State Sen. Andrew Jones: Katie Britt is the secret sauce to accomplishing the impossible in the halls of congress

Andrew Jones

“Only Katie Britt could do it.”

Those words were spoken by many in the corridors, committee rooms, and chambers of the U.S. Capitol Building last week after the Senate voted to invoke cloture and move forward with passing the Laken Riley Act.

Alabama’s junior senator planted her flag and impressed politicos, pundits, and constituents alike when she built a historic bipartisan coalition supporting her strong bill that combats both illegal immigration and rampant crime. There is a reason experts are saying this is the most significant piece of border and immigration enforcement legislation to pass Congress since 1996.

Britt’s bill would require the federal Immigration and Customs Enforcement agency, known colloquially as ICE, to detain and deport illegal migrants who are arrested, charged, or convicted of burglary, larceny, shoplifting, theft, assaulting a police officer, or any other crime that results in serious bodily injury or death.
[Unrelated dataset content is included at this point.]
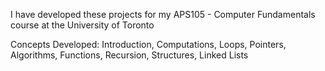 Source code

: I have developed these projects for my APS105 - Computer Fundamentals course at the University of Toronto

Concepts Developed: Introduction, Computations, Loops, Pointers, Algorithms, Functions, Recursion, Structures, Linked Lists
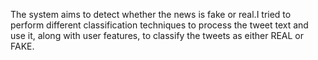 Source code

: The system aims to detect whether the news is fake or real.I tried to perform different classification techniques to process the tweet text and use it, along with user features, to classify the tweets as either REAL or FAKE.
The measure is named after a 22-year-old nursing student who was murdered by an illegal migrant from Venezuela while jogging on the University of Georgia campus. Her killer had previously been charged with shoplifting while illegally on U.S. soil, and Riley would be alive today if Britt’s legislation was in effect at the time of that crime.

It also sets up a mechanism that could hold open borders federal officials – think of future leftwing administrations – accountable and enable states like Texas, and Alabama, to seek injunctive relief from the judiciary if mandatory immigration law is not being enforced.

Chuck Schumer would not allow the bill to see the Senate floor when Britt originally introduced the bill last year, but she continued to work her colleagues, press her case, and build momentum for the commonsense legislation.

Reaching across the aisle, she even convinced Sen. John Fetterman (D – Pennsylvania), who has publicly urged his fellow Democrats to moderate their extreme leftist views, and Sen. Ruben Gallego (D – Arizona), a border state freshman who proudly wears the label of “fierce liberal combatant,” to sign on as co-sponsors.

Known for her passionate advocacy on behalf of issues in which she believes, Britt has already built a stockpile of trust with her fellow senators and brought already established relationships with many veteran lawmakers from her previous days on Capitol Hill as chief of staff for former Sen. Richard Shelby. 

That trust was in evidence when Fetterman and Gallego were joined by fellow Democrat senators that included Mark Kelly of Arizona, Catherine Cortez Masto and Jacky Rosen of Nevada, Maggie Hassan and Jeanne Shaheen of New Hampshire, Jon Ossoff of Georgia, Gary Peters and Elissa Slotkin of Michigan, and Mark Warner of Virginia in voting to move the bill toward a final vote within the body.

That final Senate vote came Monday, and now once it returns to the House to receive final passage, the Laken Riley Act will likely be the first congressional bill that newly-sworn President Donald Trump gets to sign into law in his second term.

At a time when congressional politics remain so deeply partisan and polarized, Britt’s assemblage of bi-partisan support for a bill that so many on the far left find distasteful — the ACLU called it “extreme and reactive” — is a remarkable feat and a testament to her skills, talents, and, quite frankly, her personal charm.

When you combine her impressive legislative success with her recent assignment to the prestigious Senate Judiciary Committee, her selection as a deputy whip within the Senate Republican leadership,  her new chairmanship of the Senate Homeland Security Appropriations Subcommittee, and her role as a vice chair of the National Republican Senatorial Committee, it becomes quite evident that Britt is on the fast track to the highest reaches of the upper chamber — especially when you consider she is a freshman member who was elected just two short years ago.

If this trend continues, the phrase “Only Katie Britt could do it” may soon be repeated over and over again, much like a political mantra among her ever-growing army of supporters and admirers both in Washington, D.C. and across Alabama.

Andrew Jones is a Republican state senator representing District 10, which includes Cherokee, DeKalb, and Etowah counties. He is a small business owner and farmer.